WHAT IS REQUIRED:
Run through the data and copy out every line that mentions the word "from".
Top of TASK INPUTS
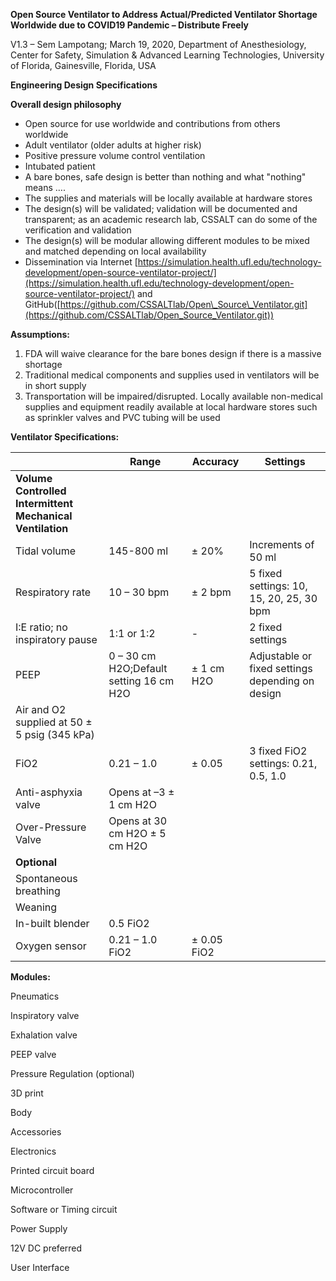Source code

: **Open Source Ventilator to Address Actual/Predicted Ventilator Shortage Worldwide due to COVID19 Pandemic – Distribute Freely**

V1.3 – Sem Lampotang; March 19, 2020, Department of Anesthesiology, Center for Safety, Simulation &amp; Advanced Learning Technologies, University of Florida, Gainesville, Florida, USA

**Engineering Design Specifications**

**Overall design philosophy**

- Open source for use worldwide and contributions from others worldwide
- Adult ventilator (older adults at higher risk)
- Positive pressure volume control ventilation
- Intubated patient
- A bare bones, safe design is better than nothing and what &quot;nothing&quot; means ….
- The supplies and materials will be locally available at hardware stores
- The design(s) will be validated; validation will be documented and transparent; as an academic research lab, CSSALT can do some of the verification and validation
- The design(s) will be modular allowing different modules to be mixed and matched depending on local availability
- Dissemination via Internet [https://simulation.health.ufl.edu/technology-development/open-source-ventilator-project/](https://simulation.health.ufl.edu/technology-development/open-source-ventilator-project/) and GitHub([https://github.com/CSSALTlab/Open\_Source\_Ventilator.git](https://github.com/CSSALTlab/Open_Source_Ventilator.git))

**Assumptions:**

1. FDA will waive clearance for the bare bones design if there is a massive shortage
2. Traditional medical components and supplies used in ventilators will be in short supply
3. Transportation will be impaired/disrupted. Locally available non-medical supplies and equipment readily available at local hardware stores such as sprinkler valves and PVC tubing will be used

**Ventilator Specifications:**


| | **Range** | **Accuracy** | **Settings** |
| --- | --- | --- | --- |
| **Volume Controlled Intermittent Mechanical Ventilation** |
| Tidal volume | 145-800 ml | ± 20% | Increments of 50 ml |
| Respiratory rate | 10 – 30 bpm | ± 2 bpm | 5 fixed settings: 10, 15, 20, 25, 30 bpm |
| I:E ratio; no inspiratory pause | 1:1 or 1:2 |-| 2 fixed settings |
| PEEP | 0 – 30 cm H2O;Default setting 16 cm H2O | ± 1 cm H2O | Adjustable or fixed settings depending on design |
| Air and O2 supplied at 50 ± 5 psig (345 kPa) |
| FiO2 | 0.21 – 1.0 | ± 0.05 | 3 fixed FiO2 settings: 0.21, 0.5, 1.0 |
| Anti-asphyxia valve | Opens at –3 ± 1 cm H2O |
| Over-Pressure Valve | Opens at 30 cm H2O ± 5 cm H2O |
| **Optional** |
| Spontaneous breathing |
| Weaning |
| In-built blender | 0.5 FiO2 |
| Oxygen sensor | 0.21 – 1.0 FiO2 | ± 0.05 FiO2 |

**Modules:**

Pneumatics

Inspiratory valve

Exhalation valve

PEEP valve

Pressure Regulation (optional)

3D print

Body

Accessories

Electronics

Printed circuit board

Microcontroller

Software or Timing circuit

Power Supply

12V DC preferred

User Interface
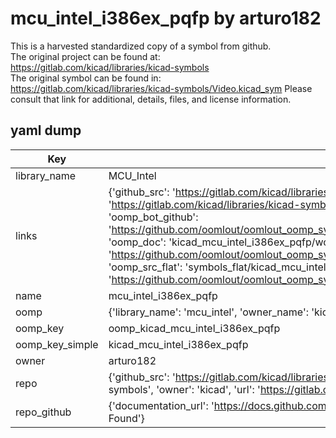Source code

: # mcu_intel_i386ex_pqfp by arturo182  
This is a harvested standardized copy of a symbol from github.  
The original project can be found at:  
https://gitlab.com/kicad/libraries/kicad-symbols  
The original symbol can be found in:
https://gitlab.com/kicad/libraries/kicad-symbols/Video.kicad_sym
Please consult that link for additional, details, files, and license information.  
## yaml dump  
| Key | Value |  
| --- | --- |  
| library_name | MCU_Intel |  
| links | {'github_src': 'https://gitlab.com/kicad/libraries/kicad-symbols/Video.kicad_sym', 'github_src_repo': 'https://gitlab.com/kicad/libraries/kicad-symbols', 'oomp_bot': 'kicad_mcu_intel_i386ex_pqfp/working', 'oomp_bot_github': 'https://github.com/oomlout/oomlout_oomp_symbol_bot/tree/main/kicad_mcu_intel_i386ex_pqfp/working', 'oomp_doc': 'kicad_mcu_intel_i386ex_pqfp/working', 'oomp_doc_github': 'https://github.com/oomlout/oomlout_oomp_symbol_doc/tree/main/kicad_mcu_intel_i386ex_pqfp/working', 'oomp_src_flat': 'symbols_flat/kicad_mcu_intel_i386ex_pqfp/working', 'oomp_src_flat_github': 'https://github.com/oomlout/oomlout_oomp_symbol_src/tree/main/kicad_mcu_intel_i386ex_pqfp/working'} |  
| name | mcu_intel_i386ex_pqfp |  
| oomp | {'library_name': 'mcu_intel', 'owner_name': 'kicad', 'symbol_name': 'mcu_intel_i386ex_pqfp'} |  
| oomp_key | oomp_kicad_mcu_intel_i386ex_pqfp |  
| oomp_key_simple | kicad_mcu_intel_i386ex_pqfp |  
| owner | arturo182 |  
| repo | {'github_src': 'https://gitlab.com/kicad/libraries/kicad-symbols/Video.kicad_sym', 'name': 'libraries/kicad-symbols', 'owner': 'kicad', 'url': 'https://gitlab.com/kicad/libraries/kicad-symbols'} |  
| repo_github | {'documentation_url': 'https://docs.github.com/rest/repos/repos#get-a-repository', 'message': 'Not Found'} |  

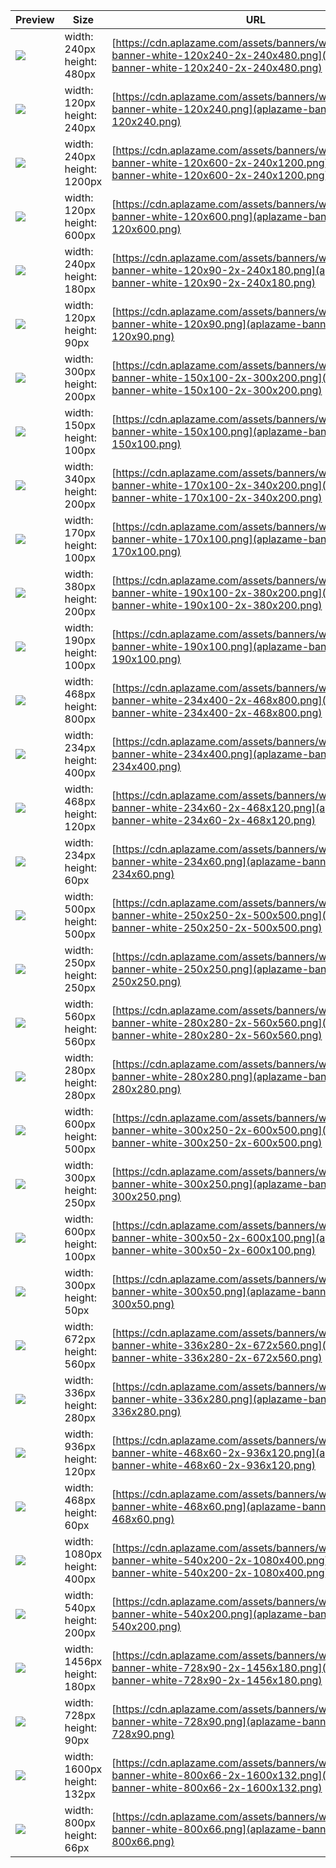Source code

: 
Preview | Size | URL
------- | ---- | ---
[![](aplazame-banner-white-120x240-2x-240x480.png)](aplazame-banner-white-120x240-2x-240x480.png) | width: 240px<br>height: 480px | [https://cdn.aplazame.com/assets/banners/white/aplazame-banner-white-120x240-2x-240x480.png](aplazame-banner-white-120x240-2x-240x480.png)
[![](aplazame-banner-white-120x240.png)](aplazame-banner-white-120x240.png) | width: 120px<br>height: 240px | [https://cdn.aplazame.com/assets/banners/white/aplazame-banner-white-120x240.png](aplazame-banner-white-120x240.png)
[![](aplazame-banner-white-120x600-2x-240x1200.png)](aplazame-banner-white-120x600-2x-240x1200.png) | width: 240px<br>height: 1200px | [https://cdn.aplazame.com/assets/banners/white/aplazame-banner-white-120x600-2x-240x1200.png](aplazame-banner-white-120x600-2x-240x1200.png)
[![](aplazame-banner-white-120x600.png)](aplazame-banner-white-120x600.png) | width: 120px<br>height: 600px | [https://cdn.aplazame.com/assets/banners/white/aplazame-banner-white-120x600.png](aplazame-banner-white-120x600.png)
[![](aplazame-banner-white-120x90-2x-240x180.png)](aplazame-banner-white-120x90-2x-240x180.png) | width: 240px<br>height: 180px | [https://cdn.aplazame.com/assets/banners/white/aplazame-banner-white-120x90-2x-240x180.png](aplazame-banner-white-120x90-2x-240x180.png)
[![](aplazame-banner-white-120x90.png)](aplazame-banner-white-120x90.png) | width: 120px<br>height: 90px | [https://cdn.aplazame.com/assets/banners/white/aplazame-banner-white-120x90.png](aplazame-banner-white-120x90.png)
[![](aplazame-banner-white-150x100-2x-300x200.png)](aplazame-banner-white-150x100-2x-300x200.png) | width: 300px<br>height: 200px | [https://cdn.aplazame.com/assets/banners/white/aplazame-banner-white-150x100-2x-300x200.png](aplazame-banner-white-150x100-2x-300x200.png)
[![](aplazame-banner-white-150x100.png)](aplazame-banner-white-150x100.png) | width: 150px<br>height: 100px | [https://cdn.aplazame.com/assets/banners/white/aplazame-banner-white-150x100.png](aplazame-banner-white-150x100.png)
[![](aplazame-banner-white-170x100-2x-340x200.png)](aplazame-banner-white-170x100-2x-340x200.png) | width: 340px<br>height: 200px | [https://cdn.aplazame.com/assets/banners/white/aplazame-banner-white-170x100-2x-340x200.png](aplazame-banner-white-170x100-2x-340x200.png)
[![](aplazame-banner-white-170x100.png)](aplazame-banner-white-170x100.png) | width: 170px<br>height: 100px | [https://cdn.aplazame.com/assets/banners/white/aplazame-banner-white-170x100.png](aplazame-banner-white-170x100.png)
[![](aplazame-banner-white-190x100-2x-380x200.png)](aplazame-banner-white-190x100-2x-380x200.png) | width: 380px<br>height: 200px | [https://cdn.aplazame.com/assets/banners/white/aplazame-banner-white-190x100-2x-380x200.png](aplazame-banner-white-190x100-2x-380x200.png)
[![](aplazame-banner-white-190x100.png)](aplazame-banner-white-190x100.png) | width: 190px<br>height: 100px | [https://cdn.aplazame.com/assets/banners/white/aplazame-banner-white-190x100.png](aplazame-banner-white-190x100.png)
[![](aplazame-banner-white-234x400-2x-468x800.png)](aplazame-banner-white-234x400-2x-468x800.png) | width: 468px<br>height: 800px | [https://cdn.aplazame.com/assets/banners/white/aplazame-banner-white-234x400-2x-468x800.png](aplazame-banner-white-234x400-2x-468x800.png)
[![](aplazame-banner-white-234x400.png)](aplazame-banner-white-234x400.png) | width: 234px<br>height: 400px | [https://cdn.aplazame.com/assets/banners/white/aplazame-banner-white-234x400.png](aplazame-banner-white-234x400.png)
[![](aplazame-banner-white-234x60-2x-468x120.png)](aplazame-banner-white-234x60-2x-468x120.png) | width: 468px<br>height: 120px | [https://cdn.aplazame.com/assets/banners/white/aplazame-banner-white-234x60-2x-468x120.png](aplazame-banner-white-234x60-2x-468x120.png)
[![](aplazame-banner-white-234x60.png)](aplazame-banner-white-234x60.png) | width: 234px<br>height: 60px | [https://cdn.aplazame.com/assets/banners/white/aplazame-banner-white-234x60.png](aplazame-banner-white-234x60.png)
[![](aplazame-banner-white-250x250-2x-500x500.png)](aplazame-banner-white-250x250-2x-500x500.png) | width: 500px<br>height: 500px | [https://cdn.aplazame.com/assets/banners/white/aplazame-banner-white-250x250-2x-500x500.png](aplazame-banner-white-250x250-2x-500x500.png)
[![](aplazame-banner-white-250x250.png)](aplazame-banner-white-250x250.png) | width: 250px<br>height: 250px | [https://cdn.aplazame.com/assets/banners/white/aplazame-banner-white-250x250.png](aplazame-banner-white-250x250.png)
[![](aplazame-banner-white-280x280-2x-560x560.png)](aplazame-banner-white-280x280-2x-560x560.png) | width: 560px<br>height: 560px | [https://cdn.aplazame.com/assets/banners/white/aplazame-banner-white-280x280-2x-560x560.png](aplazame-banner-white-280x280-2x-560x560.png)
[![](aplazame-banner-white-280x280.png)](aplazame-banner-white-280x280.png) | width: 280px<br>height: 280px | [https://cdn.aplazame.com/assets/banners/white/aplazame-banner-white-280x280.png](aplazame-banner-white-280x280.png)
[![](aplazame-banner-white-300x250-2x-600x500.png)](aplazame-banner-white-300x250-2x-600x500.png) | width: 600px<br>height: 500px | [https://cdn.aplazame.com/assets/banners/white/aplazame-banner-white-300x250-2x-600x500.png](aplazame-banner-white-300x250-2x-600x500.png)
[![](aplazame-banner-white-300x250.png)](aplazame-banner-white-300x250.png) | width: 300px<br>height: 250px | [https://cdn.aplazame.com/assets/banners/white/aplazame-banner-white-300x250.png](aplazame-banner-white-300x250.png)
[![](aplazame-banner-white-300x50-2x-600x100.png)](aplazame-banner-white-300x50-2x-600x100.png) | width: 600px<br>height: 100px | [https://cdn.aplazame.com/assets/banners/white/aplazame-banner-white-300x50-2x-600x100.png](aplazame-banner-white-300x50-2x-600x100.png)
[![](aplazame-banner-white-300x50.png)](aplazame-banner-white-300x50.png) | width: 300px<br>height: 50px | [https://cdn.aplazame.com/assets/banners/white/aplazame-banner-white-300x50.png](aplazame-banner-white-300x50.png)
[![](aplazame-banner-white-336x280-2x-672x560.png)](aplazame-banner-white-336x280-2x-672x560.png) | width: 672px<br>height: 560px | [https://cdn.aplazame.com/assets/banners/white/aplazame-banner-white-336x280-2x-672x560.png](aplazame-banner-white-336x280-2x-672x560.png)
[![](aplazame-banner-white-336x280.png)](aplazame-banner-white-336x280.png) | width: 336px<br>height: 280px | [https://cdn.aplazame.com/assets/banners/white/aplazame-banner-white-336x280.png](aplazame-banner-white-336x280.png)
[![](aplazame-banner-white-468x60-2x-936x120.png)](aplazame-banner-white-468x60-2x-936x120.png) | width: 936px<br>height: 120px | [https://cdn.aplazame.com/assets/banners/white/aplazame-banner-white-468x60-2x-936x120.png](aplazame-banner-white-468x60-2x-936x120.png)
[![](aplazame-banner-white-468x60.png)](aplazame-banner-white-468x60.png) | width: 468px<br>height: 60px | [https://cdn.aplazame.com/assets/banners/white/aplazame-banner-white-468x60.png](aplazame-banner-white-468x60.png)
[![](aplazame-banner-white-540x200-2x-1080x400.png)](aplazame-banner-white-540x200-2x-1080x400.png) | width: 1080px<br>height: 400px | [https://cdn.aplazame.com/assets/banners/white/aplazame-banner-white-540x200-2x-1080x400.png](aplazame-banner-white-540x200-2x-1080x400.png)
[![](aplazame-banner-white-540x200.png)](aplazame-banner-white-540x200.png) | width: 540px<br>height: 200px | [https://cdn.aplazame.com/assets/banners/white/aplazame-banner-white-540x200.png](aplazame-banner-white-540x200.png)
[![](aplazame-banner-white-728x90-2x-1456x180.png)](aplazame-banner-white-728x90-2x-1456x180.png) | width: 1456px<br>height: 180px | [https://cdn.aplazame.com/assets/banners/white/aplazame-banner-white-728x90-2x-1456x180.png](aplazame-banner-white-728x90-2x-1456x180.png)
[![](aplazame-banner-white-728x90.png)](aplazame-banner-white-728x90.png) | width: 728px<br>height: 90px | [https://cdn.aplazame.com/assets/banners/white/aplazame-banner-white-728x90.png](aplazame-banner-white-728x90.png)
[![](aplazame-banner-white-800x66-2x-1600x132.png)](aplazame-banner-white-800x66-2x-1600x132.png) | width: 1600px<br>height: 132px | [https://cdn.aplazame.com/assets/banners/white/aplazame-banner-white-800x66-2x-1600x132.png](aplazame-banner-white-800x66-2x-1600x132.png)
[![](aplazame-banner-white-800x66.png)](aplazame-banner-white-800x66.png) | width: 800px<br>height: 66px | [https://cdn.aplazame.com/assets/banners/white/aplazame-banner-white-800x66.png](aplazame-banner-white-800x66.png)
Bottom of TASK INPUTS
RESULT FOR THIS EXERCISE:
- Open source for use worldwide and contributions from others worldwide
This is a harvested standardized copy of a symbol from github.  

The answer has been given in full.